Monday, May 25, 2009

Freshman comp is like....

One of my friends, an English prof who has put in his time in Freshman Composition, opined recently that undergraduate writing is not like writing a bicycle, but like playing the violin. In the former model, once you'd "learned how to write" you would always know. It would be a skill you could draw on at any time in the future. It would "come back to you" when you needed it no matter how long since you'd last done it. But in the latter model, writing is a practice to be undertaken daily. You must practice the forms and the skills constantly in order to write competently.

This (btw) is one of the reasons I publish a blog. A blog keeps me writing for an audience (however imaginary it may be!) even when my work of outlining lecture notes or reading in my field isn't forcing me to write academic prose daily. It's like playing scales, I suppose. (And you, lucky reader, are here to hear!)

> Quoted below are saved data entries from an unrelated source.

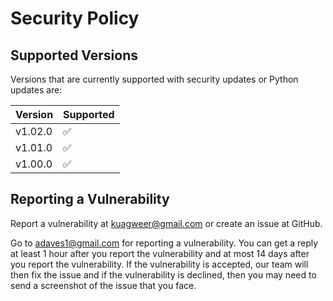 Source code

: # Security Policy

## Supported Versions

Versions that are currently supported with security updates or Python updates are:

| Version | Supported          |
| ------- | ------------------ |
| v1.02.0 | :white_check_mark: |
| v1.01.0 | :white_check_mark: |
| v1.00.0 | :white_check_mark: |

## Reporting a Vulnerability

Report a vulnerability at kuagweer@gmail.com or create an issue at GitHub.

Go to adaves1@gmail.com for reporting a vulnerability. You can get a reply at least 1 hour after you report the vulnerability and at most 14 days after you report the vulnerability.
If the vulnerability is accepted, our team will then fix the issue and if the vulnerability is declined, then you may need to send a screenshot of the issue that you face.
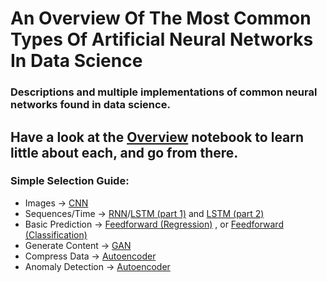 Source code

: # An Overview Of The Most Common Types Of Artificial Neural Networks In Data Science

### Descriptions and multiple implementations of common neural networks found in data science.

## Have a look at the [Overview](Common_Neural_Networks_In_Data_Science.ipynb) notebook to learn little about each, and go from there.

### Simple Selection Guide:
* Images → [CNN](Convolutional_Neural_Networks.ipynb)
* Sequences/Time → [RNN](Recurrent_Neural_Networks.ipynb)/[LSTM (part 1)](Long_Short-Term_Memory_Pt1.ipynb) and [LSTM (part 2)](Long_Short-Term_Memory_Pt2.ipynb)
* Basic Prediction → [Feedforward (Regression)](Feedforward_Neural_Networks_Pt1.ipynb) , or [Feedforward (Classification)](Feedforward_Neural_Networks_Pt2.ipynb)
* Generate Content → [GAN](Generative_Adversarial_Networks.ipynb)
* Compress Data → [Autoencoder](Autoencoders_Pt1.ipynb)
* Anomaly Detection → [Autoencoder](Autoencoders_Pt2.ipynb)

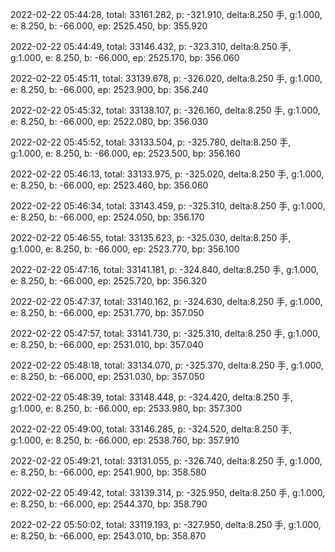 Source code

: 2022-02-22 05:44:28, total: 33161.282, p: -321.910, delta:8.250 手, g:1.000, e: 8.250, b: -66.000, ep: 2525.450, bp: 355.920

2022-02-22 05:44:49, total: 33146.432, p: -323.310, delta:8.250 手, g:1.000, e: 8.250, b: -66.000, ep: 2525.170, bp: 356.060

2022-02-22 05:45:11, total: 33139.678, p: -326.020, delta:8.250 手, g:1.000, e: 8.250, b: -66.000, ep: 2523.900, bp: 356.240

2022-02-22 05:45:32, total: 33138.107, p: -326.160, delta:8.250 手, g:1.000, e: 8.250, b: -66.000, ep: 2522.080, bp: 356.030

2022-02-22 05:45:52, total: 33133.504, p: -325.780, delta:8.250 手, g:1.000, e: 8.250, b: -66.000, ep: 2523.500, bp: 356.160

2022-02-22 05:46:13, total: 33133.975, p: -325.020, delta:8.250 手, g:1.000, e: 8.250, b: -66.000, ep: 2523.460, bp: 356.060

2022-02-22 05:46:34, total: 33143.459, p: -325.310, delta:8.250 手, g:1.000, e: 8.250, b: -66.000, ep: 2524.050, bp: 356.170

2022-02-22 05:46:55, total: 33135.623, p: -325.030, delta:8.250 手, g:1.000, e: 8.250, b: -66.000, ep: 2523.770, bp: 356.100

2022-02-22 05:47:16, total: 33141.181, p: -324.840, delta:8.250 手, g:1.000, e: 8.250, b: -66.000, ep: 2525.720, bp: 356.320

2022-02-22 05:47:37, total: 33140.162, p: -324.630, delta:8.250 手, g:1.000, e: 8.250, b: -66.000, ep: 2531.770, bp: 357.050

2022-02-22 05:47:57, total: 33141.730, p: -325.310, delta:8.250 手, g:1.000, e: 8.250, b: -66.000, ep: 2531.010, bp: 357.040

2022-02-22 05:48:18, total: 33134.070, p: -325.370, delta:8.250 手, g:1.000, e: 8.250, b: -66.000, ep: 2531.030, bp: 357.050

2022-02-22 05:48:39, total: 33148.448, p: -324.420, delta:8.250 手, g:1.000, e: 8.250, b: -66.000, ep: 2533.980, bp: 357.300

2022-02-22 05:49:00, total: 33146.285, p: -324.520, delta:8.250 手, g:1.000, e: 8.250, b: -66.000, ep: 2538.760, bp: 357.910

2022-02-22 05:49:21, total: 33131.055, p: -326.740, delta:8.250 手, g:1.000, e: 8.250, b: -66.000, ep: 2541.900, bp: 358.580

2022-02-22 05:49:42, total: 33139.314, p: -325.950, delta:8.250 手, g:1.000, e: 8.250, b: -66.000, ep: 2544.370, bp: 358.790

2022-02-22 05:50:02, total: 33119.193, p: -327.950, delta:8.250 手, g:1.000, e: 8.250, b: -66.000, ep: 2543.010, bp: 358.870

My friend was a bit defensive, because, of course, those of us who do NOT teach Freshman Comp always have plenty of unsolicited opinions about why our students write so poorly, and a constellation of wonder about what the hell could they possibly have learned in Comp, and, if nothing (as seems so likely), then why the hell is the college even bothering to make it a requirement? As a former violinist, I find that my friend's analogy is apt - and useful for me in understanding where students are coming from, as well as expecting more of myself as a teacher in making them "play their scales." So to speak.

1 comment:

  1. I have to agree with your friend - I went to high school with a women who wrote well, but after 4 years as a engineering major in college, her skills had deteriorated considerably, to the point that even personal letters from her were somewhat painful to read. It's a shame that engineering schools don't encourage their students to write more - so many engineers go into management (or on to biz school) where they have to learn the skills all over again.